**TASK INSTRUCTIONS**
For this exercise, copy each line of the records that contains the word "trends".

[Collected data]
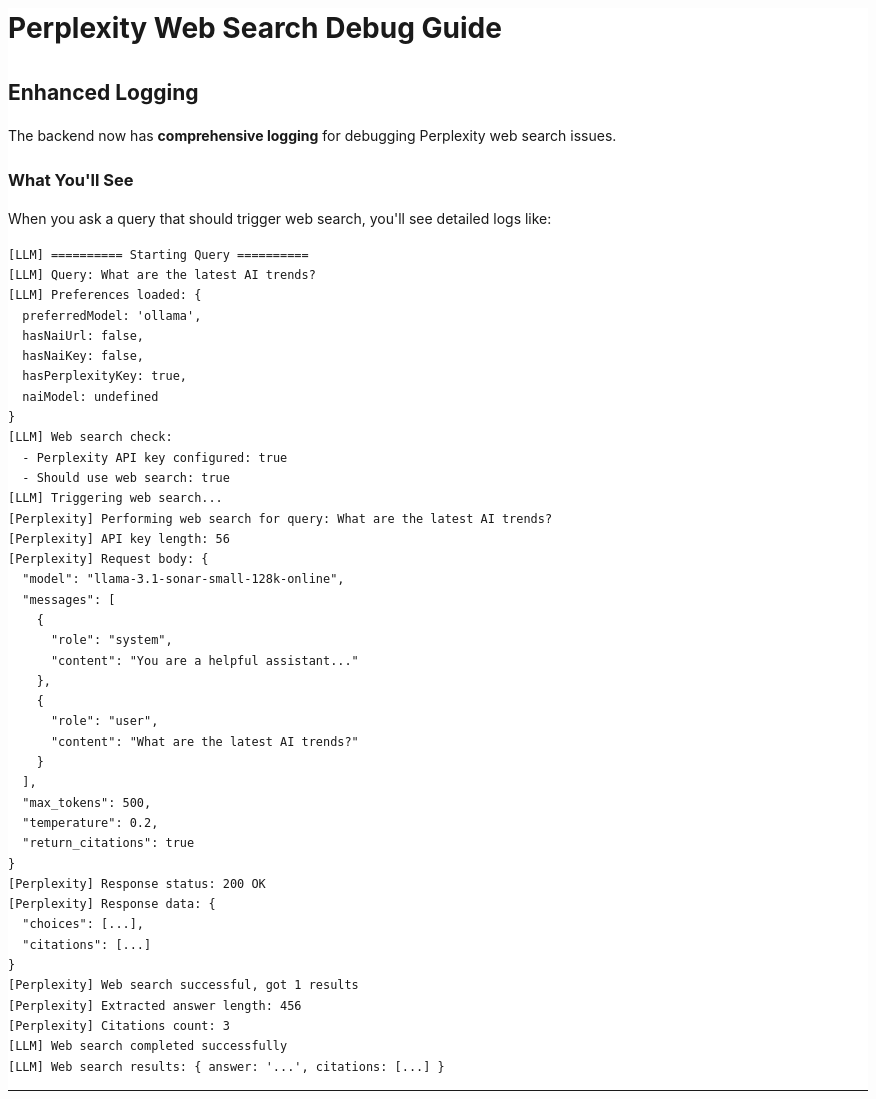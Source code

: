 # Perplexity Web Search Debug Guide

## Enhanced Logging

The backend now has **comprehensive logging** for debugging Perplexity web search issues.

### What You'll See

When you ask a query that should trigger web search, you'll see detailed logs like:

```
[LLM] ========== Starting Query ==========
[LLM] Query: What are the latest AI trends?
[LLM] Preferences loaded: {
  preferredModel: 'ollama',
  hasNaiUrl: false,
  hasNaiKey: false,
  hasPerplexityKey: true,
  naiModel: undefined
}
[LLM] Web search check:
  - Perplexity API key configured: true
  - Should use web search: true
[LLM] Triggering web search...
[Perplexity] Performing web search for query: What are the latest AI trends?
[Perplexity] API key length: 56
[Perplexity] Request body: {
  "model": "llama-3.1-sonar-small-128k-online",
  "messages": [
    {
      "role": "system",
      "content": "You are a helpful assistant..."
    },
    {
      "role": "user",
      "content": "What are the latest AI trends?"
    }
  ],
  "max_tokens": 500,
  "temperature": 0.2,
  "return_citations": true
}
[Perplexity] Response status: 200 OK
[Perplexity] Response data: {
  "choices": [...],
  "citations": [...]
}
[Perplexity] Web search successful, got 1 results
[Perplexity] Extracted answer length: 456
[Perplexity] Citations count: 3
[LLM] Web search completed successfully
[LLM] Web search results: { answer: '...', citations: [...] }
```

---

**TASK RESULT**
[LLM] Query: What are the latest AI trends?
[Perplexity] Performing web search for query: What are the latest AI trends?
      "content": "What are the latest AI trends?"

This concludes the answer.